March 28, 2014

What is opportunity cost and what does it mean to the average person when allocating their money for this and that?

2 thoughts on “March 28, 2014”

  1. Garrett Haag says:

    Opportunity cost is the potential money you could make off of some money you spent on other stuff, opportunity cost plays a big part in the conversation about fees, when you pay fees, commissions or give up any of your money you will no longer be able to let it grow, lets say you lose 2% of your money in fees a year, you will no longer get interest on that and it will no longer compound. Opportunity cost also plays a part in investing when you are looking at buying something, such as a new car, all the extra money spent on that new car could have been used wiser and have been invested at Vanguard. Opportunity cost also plays in to your asset allocation, if you buy bonds you cant buy stocks with that money and vise-versa, opportunity cost is very important tot think about when investing, you don’t want to lose out on money you could have made by simply having lower fees or spending you money more wisely.

  2. Mike Finley says:

    Well said, Garrett.
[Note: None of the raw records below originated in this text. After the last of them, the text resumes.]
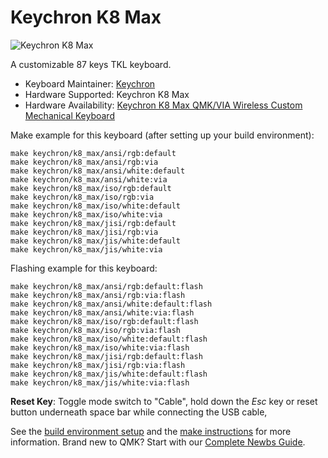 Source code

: # Keychron K8 Max

![Keychron K8 Max](https://cdn.shopify.com/s/files/1/0059/0630/1017/files/Keychron_K8_Max_Wireless_Mechanical_Keyboard.jpg?v=1722679778)

A customizable 87 keys TKL keyboard.

* Keyboard Maintainer: [Keychron](https://github.com/keychron)
* Hardware Supported: Keychron K8 Max
* Hardware Availability: [Keychron K8 Max QMK/VIA Wireless Custom Mechanical Keyboard](https://www.keychron.com/products/keychron-k8-max-qmk-wireless-mechanical-keyboard)

Make example for this keyboard (after setting up your build environment):

    make keychron/k8_max/ansi/rgb:default
    make keychron/k8_max/ansi/rgb:via
    make keychron/k8_max/ansi/white:default
    make keychron/k8_max/ansi/white:via
    make keychron/k8_max/iso/rgb:default
    make keychron/k8_max/iso/rgb:via
    make keychron/k8_max/iso/white:default
    make keychron/k8_max/iso/white:via
    make keychron/k8_max/jisi/rgb:default
    make keychron/k8_max/jisi/rgb:via
    make keychron/k8_max/jis/white:default
    make keychron/k8_max/jis/white:via

Flashing example for this keyboard:

    make keychron/k8_max/ansi/rgb:default:flash
    make keychron/k8_max/ansi/rgb:via:flash
    make keychron/k8_max/ansi/white:default:flash
    make keychron/k8_max/ansi/white:via:flash
    make keychron/k8_max/iso/rgb:default:flash
    make keychron/k8_max/iso/rgb:via:flash
    make keychron/k8_max/iso/white:default:flash
    make keychron/k8_max/iso/white:via:flash
    make keychron/k8_max/jisi/rgb:default:flash
    make keychron/k8_max/jisi/rgb:via:flash
    make keychron/k8_max/jis/white:default:flash
    make keychron/k8_max/jis/white:via:flash

**Reset Key**: Toggle mode switch to "Cable", hold down the *Esc* key or reset button underneath space bar while connecting the USB cable,

See the [build environment setup](https://docs.qmk.fm/#/getting_started_build_tools) and the [make instructions](https://docs.qmk.fm/#/getting_started_make_guide) for more information. Brand new to QMK? Start with our [Complete Newbs Guide](https://docs.qmk.fm/#/newbs).
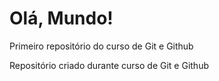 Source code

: # Olá, Mundo!
 Primeiro repositório do curso de Git e Github

Repositório criado durante curso de Git e Github
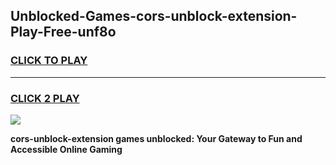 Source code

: 
## Unblocked-Games-cors-unblock-extension-Play-Free-unf8o
<h3>
<a href="https://premium76.site?title=cors-unblock-extension&ref=23A">CLICK TO PLAY</a></h3>
<hr>

<h3>
<a href="https://premium76.site?title=cors-unblock-extension&ref=23A">CLICK 2 PLAY</a>
  
</h3>

<a href="https://premium76.site?title=cors-unblock-extension&ref=23A"><img src="https://clearcache.store/games.png"></a>


**cors-unblock-extension games unblocked: Your Gateway to Fun and Accessible Online Gaming**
Let’s review.

    Anytime you make a decision with what to do with your money, you are making many other decisions on what you are not going to do with that money. At any moment in time this may seem like a small matter, but gradually over time, this becomes a very big issue.

    Refocus your efforts on money spent vs. money saved. Also focus on costs when taking that money saved and investing it. Those decisions will provide us a pretty clear picture of what your financial future may look like. Make it a beautiful masterpiece!